Items listed in a dataset
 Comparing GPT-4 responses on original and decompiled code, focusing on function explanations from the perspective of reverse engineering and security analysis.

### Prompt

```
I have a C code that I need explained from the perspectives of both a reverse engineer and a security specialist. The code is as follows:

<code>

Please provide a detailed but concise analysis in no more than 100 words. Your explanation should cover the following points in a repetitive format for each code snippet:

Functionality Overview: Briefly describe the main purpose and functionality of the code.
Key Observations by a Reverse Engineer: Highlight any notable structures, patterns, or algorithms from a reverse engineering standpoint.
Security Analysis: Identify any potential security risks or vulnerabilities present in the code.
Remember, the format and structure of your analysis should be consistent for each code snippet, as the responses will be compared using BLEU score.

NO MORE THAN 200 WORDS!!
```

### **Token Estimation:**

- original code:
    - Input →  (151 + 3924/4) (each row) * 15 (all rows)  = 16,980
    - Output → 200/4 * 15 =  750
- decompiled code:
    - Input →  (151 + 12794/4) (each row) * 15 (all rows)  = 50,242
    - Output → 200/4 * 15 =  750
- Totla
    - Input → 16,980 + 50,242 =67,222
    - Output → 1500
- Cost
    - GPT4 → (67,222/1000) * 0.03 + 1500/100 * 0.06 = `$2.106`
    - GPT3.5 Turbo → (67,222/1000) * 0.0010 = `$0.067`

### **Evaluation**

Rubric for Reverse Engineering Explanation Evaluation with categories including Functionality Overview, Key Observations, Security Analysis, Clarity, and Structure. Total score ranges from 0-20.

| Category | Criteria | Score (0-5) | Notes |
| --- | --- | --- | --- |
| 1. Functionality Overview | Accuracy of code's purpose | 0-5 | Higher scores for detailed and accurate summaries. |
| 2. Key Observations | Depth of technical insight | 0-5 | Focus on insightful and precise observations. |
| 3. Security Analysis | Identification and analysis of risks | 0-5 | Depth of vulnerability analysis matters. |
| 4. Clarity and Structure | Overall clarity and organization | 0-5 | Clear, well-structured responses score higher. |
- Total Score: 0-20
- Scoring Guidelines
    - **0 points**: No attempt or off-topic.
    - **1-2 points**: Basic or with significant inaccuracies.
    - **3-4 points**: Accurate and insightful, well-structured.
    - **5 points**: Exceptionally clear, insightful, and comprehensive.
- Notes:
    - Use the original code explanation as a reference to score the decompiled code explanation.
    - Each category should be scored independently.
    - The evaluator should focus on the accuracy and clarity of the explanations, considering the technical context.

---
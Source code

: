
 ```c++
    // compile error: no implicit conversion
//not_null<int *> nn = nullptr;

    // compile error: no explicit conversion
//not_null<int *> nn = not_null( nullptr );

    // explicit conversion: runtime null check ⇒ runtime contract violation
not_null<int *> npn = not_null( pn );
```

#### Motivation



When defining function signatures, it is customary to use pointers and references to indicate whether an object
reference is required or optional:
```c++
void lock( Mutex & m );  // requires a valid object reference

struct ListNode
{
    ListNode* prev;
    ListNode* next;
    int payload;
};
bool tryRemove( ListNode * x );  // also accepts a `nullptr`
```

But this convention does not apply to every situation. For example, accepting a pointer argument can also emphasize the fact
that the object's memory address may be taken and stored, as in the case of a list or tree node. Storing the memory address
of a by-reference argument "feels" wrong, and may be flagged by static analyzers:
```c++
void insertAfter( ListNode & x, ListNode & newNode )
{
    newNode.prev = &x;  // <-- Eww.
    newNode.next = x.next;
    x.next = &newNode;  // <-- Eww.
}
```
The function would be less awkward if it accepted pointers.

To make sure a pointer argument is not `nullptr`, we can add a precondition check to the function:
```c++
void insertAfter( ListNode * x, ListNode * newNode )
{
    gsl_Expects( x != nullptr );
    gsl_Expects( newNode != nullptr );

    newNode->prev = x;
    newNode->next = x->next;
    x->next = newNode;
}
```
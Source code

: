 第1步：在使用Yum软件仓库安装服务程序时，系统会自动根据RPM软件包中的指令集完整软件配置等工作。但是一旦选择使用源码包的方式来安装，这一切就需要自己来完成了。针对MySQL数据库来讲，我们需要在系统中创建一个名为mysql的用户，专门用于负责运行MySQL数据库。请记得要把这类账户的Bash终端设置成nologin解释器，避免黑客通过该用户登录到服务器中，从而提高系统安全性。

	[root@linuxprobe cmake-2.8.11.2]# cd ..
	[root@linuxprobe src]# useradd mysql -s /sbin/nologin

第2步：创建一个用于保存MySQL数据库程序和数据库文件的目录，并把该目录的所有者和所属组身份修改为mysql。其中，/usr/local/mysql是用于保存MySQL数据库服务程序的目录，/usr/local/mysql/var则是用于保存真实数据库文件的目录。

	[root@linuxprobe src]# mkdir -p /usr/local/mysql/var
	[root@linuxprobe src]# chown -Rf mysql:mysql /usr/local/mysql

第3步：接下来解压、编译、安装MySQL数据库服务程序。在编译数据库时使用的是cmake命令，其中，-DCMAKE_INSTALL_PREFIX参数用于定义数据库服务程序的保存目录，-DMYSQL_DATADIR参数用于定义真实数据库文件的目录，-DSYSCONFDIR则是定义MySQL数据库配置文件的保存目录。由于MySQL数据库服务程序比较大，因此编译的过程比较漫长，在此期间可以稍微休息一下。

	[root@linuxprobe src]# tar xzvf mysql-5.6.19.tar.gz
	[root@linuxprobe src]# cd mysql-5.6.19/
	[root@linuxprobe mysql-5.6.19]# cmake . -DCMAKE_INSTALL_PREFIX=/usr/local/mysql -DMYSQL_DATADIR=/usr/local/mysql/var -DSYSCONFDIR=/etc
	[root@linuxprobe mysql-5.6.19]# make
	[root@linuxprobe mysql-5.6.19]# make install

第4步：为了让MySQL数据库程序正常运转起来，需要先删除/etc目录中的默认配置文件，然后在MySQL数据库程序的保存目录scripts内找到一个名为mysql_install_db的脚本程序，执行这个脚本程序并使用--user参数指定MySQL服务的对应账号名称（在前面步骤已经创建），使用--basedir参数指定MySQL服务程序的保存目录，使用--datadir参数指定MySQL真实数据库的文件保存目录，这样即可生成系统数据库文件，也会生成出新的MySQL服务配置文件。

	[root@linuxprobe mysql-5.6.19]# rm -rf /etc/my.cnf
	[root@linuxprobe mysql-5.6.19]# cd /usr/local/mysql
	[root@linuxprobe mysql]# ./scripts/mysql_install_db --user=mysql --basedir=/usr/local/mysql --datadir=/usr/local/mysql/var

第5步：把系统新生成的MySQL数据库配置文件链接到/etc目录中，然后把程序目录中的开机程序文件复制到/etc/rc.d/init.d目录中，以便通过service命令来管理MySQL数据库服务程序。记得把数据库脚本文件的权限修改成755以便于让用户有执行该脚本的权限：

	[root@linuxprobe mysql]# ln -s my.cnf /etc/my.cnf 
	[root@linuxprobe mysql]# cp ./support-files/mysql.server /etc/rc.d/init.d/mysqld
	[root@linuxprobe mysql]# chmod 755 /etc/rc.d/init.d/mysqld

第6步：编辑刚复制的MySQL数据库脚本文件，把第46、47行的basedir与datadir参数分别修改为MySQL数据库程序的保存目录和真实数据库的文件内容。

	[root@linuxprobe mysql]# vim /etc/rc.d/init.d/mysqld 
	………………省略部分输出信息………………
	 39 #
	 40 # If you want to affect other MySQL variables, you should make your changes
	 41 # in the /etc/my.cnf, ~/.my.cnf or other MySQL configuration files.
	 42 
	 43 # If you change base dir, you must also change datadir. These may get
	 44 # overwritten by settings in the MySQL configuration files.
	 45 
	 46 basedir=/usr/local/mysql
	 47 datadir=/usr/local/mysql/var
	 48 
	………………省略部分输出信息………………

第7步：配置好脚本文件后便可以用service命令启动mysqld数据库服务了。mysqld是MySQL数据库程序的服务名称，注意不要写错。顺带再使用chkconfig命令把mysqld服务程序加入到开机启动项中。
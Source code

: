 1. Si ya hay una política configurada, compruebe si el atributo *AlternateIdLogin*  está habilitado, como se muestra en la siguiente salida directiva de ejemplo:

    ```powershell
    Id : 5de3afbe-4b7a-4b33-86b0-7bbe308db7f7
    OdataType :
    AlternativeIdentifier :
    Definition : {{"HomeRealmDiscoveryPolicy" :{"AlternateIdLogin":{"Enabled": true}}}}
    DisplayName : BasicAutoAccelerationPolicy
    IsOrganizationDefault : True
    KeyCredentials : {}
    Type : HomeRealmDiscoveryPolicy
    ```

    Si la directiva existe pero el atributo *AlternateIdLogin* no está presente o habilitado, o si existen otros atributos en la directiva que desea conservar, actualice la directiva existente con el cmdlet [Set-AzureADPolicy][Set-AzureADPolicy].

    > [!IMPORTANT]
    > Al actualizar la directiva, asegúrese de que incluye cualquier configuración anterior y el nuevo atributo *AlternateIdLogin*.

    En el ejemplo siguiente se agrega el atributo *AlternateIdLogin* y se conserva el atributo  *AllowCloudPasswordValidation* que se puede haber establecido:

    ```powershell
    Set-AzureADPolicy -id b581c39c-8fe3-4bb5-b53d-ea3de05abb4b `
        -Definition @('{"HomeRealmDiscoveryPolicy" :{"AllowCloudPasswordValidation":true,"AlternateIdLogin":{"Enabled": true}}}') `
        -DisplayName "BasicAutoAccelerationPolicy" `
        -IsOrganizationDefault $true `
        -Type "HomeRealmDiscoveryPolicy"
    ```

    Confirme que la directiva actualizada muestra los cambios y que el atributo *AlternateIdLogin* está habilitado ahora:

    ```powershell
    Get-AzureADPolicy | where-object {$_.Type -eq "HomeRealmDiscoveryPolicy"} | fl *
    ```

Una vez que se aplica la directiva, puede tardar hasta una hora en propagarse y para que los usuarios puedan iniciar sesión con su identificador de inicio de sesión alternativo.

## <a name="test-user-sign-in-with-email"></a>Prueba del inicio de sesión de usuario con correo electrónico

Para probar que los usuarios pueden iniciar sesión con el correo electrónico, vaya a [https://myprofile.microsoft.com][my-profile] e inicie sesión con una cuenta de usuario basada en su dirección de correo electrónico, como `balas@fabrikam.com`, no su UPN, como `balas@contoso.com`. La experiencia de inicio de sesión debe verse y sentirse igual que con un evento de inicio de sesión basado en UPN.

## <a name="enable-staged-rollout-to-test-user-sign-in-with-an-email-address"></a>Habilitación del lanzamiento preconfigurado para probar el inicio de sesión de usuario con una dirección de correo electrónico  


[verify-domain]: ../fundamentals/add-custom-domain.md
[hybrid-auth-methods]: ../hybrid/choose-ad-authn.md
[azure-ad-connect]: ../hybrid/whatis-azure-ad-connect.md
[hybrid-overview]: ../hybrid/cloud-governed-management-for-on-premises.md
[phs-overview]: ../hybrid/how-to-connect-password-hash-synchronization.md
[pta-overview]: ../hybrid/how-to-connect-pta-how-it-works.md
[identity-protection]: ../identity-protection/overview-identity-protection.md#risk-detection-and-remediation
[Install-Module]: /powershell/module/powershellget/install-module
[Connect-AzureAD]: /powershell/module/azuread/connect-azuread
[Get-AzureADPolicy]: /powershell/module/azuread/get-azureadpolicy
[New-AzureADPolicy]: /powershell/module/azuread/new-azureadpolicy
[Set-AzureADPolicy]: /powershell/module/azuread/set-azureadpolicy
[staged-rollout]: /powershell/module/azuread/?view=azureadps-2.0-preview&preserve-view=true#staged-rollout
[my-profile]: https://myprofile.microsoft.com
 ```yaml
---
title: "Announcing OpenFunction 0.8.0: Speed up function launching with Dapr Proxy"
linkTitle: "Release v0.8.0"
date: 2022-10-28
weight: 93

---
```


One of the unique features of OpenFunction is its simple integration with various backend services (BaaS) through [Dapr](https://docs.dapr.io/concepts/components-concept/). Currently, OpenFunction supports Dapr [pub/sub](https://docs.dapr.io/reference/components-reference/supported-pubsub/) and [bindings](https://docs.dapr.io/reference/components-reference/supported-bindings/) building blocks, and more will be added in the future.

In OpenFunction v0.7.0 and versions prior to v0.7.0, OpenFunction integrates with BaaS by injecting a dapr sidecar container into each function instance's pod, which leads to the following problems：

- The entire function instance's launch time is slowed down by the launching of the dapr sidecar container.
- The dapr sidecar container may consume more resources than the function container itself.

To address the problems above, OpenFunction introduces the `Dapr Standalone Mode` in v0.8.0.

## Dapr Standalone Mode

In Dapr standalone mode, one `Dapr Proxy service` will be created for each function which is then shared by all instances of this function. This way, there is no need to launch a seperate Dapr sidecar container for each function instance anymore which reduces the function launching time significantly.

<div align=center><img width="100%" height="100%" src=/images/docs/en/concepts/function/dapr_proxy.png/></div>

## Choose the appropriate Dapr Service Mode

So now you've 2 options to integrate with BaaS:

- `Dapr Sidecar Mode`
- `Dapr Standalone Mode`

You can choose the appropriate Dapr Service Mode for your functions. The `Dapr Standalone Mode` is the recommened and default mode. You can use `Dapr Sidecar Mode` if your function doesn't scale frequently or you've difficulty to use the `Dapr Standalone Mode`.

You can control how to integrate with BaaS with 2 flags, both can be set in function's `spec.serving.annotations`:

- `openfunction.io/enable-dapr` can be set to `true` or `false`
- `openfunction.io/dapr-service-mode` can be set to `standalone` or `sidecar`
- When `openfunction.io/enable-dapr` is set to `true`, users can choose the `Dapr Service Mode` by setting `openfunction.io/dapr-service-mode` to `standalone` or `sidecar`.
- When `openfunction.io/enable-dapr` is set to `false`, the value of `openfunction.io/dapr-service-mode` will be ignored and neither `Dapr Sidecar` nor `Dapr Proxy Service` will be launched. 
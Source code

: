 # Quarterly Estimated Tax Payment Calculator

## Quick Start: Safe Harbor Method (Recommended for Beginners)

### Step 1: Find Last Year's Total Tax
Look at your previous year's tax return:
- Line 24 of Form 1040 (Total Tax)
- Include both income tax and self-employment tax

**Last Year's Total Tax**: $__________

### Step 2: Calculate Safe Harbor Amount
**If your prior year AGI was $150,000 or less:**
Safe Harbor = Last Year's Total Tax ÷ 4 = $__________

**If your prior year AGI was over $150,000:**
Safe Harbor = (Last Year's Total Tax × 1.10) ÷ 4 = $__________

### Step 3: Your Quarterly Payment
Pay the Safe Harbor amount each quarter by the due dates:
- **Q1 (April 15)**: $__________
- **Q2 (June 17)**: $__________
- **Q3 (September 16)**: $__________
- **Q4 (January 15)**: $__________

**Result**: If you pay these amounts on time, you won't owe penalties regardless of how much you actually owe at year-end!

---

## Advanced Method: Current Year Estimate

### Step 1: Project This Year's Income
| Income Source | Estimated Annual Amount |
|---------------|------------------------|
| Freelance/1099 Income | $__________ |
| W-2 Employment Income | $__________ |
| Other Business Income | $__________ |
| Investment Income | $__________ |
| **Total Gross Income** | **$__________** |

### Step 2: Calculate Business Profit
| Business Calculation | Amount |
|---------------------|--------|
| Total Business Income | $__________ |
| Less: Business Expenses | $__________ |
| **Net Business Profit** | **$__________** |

• [EXERCISE GOAL] Give again exactly, and only, the lines above starting at the one with "### **Token Estimation:**" and ending at the one with "### **Evaluation**".

• [RESPONSE AREA]
### **Token Estimation:**

- original code:
    - Input →  (151 + 3924/4) (each row) * 15 (all rows)  = 16,980
    - Output → 200/4 * 15 =  750
- decompiled code:
    - Input →  (151 + 12794/4) (each row) * 15 (all rows)  = 50,242
    - Output → 200/4 * 15 =  750
- Totla
    - Input → 16,980 + 50,242 =67,222
    - Output → 1500
- Cost
    - GPT4 → (67,222/1000) * 0.03 + 1500/100 * 0.06 = `$2.106`
    - GPT3.5 Turbo → (67,222/1000) * 0.0010 = `$0.067`

### **Evaluation**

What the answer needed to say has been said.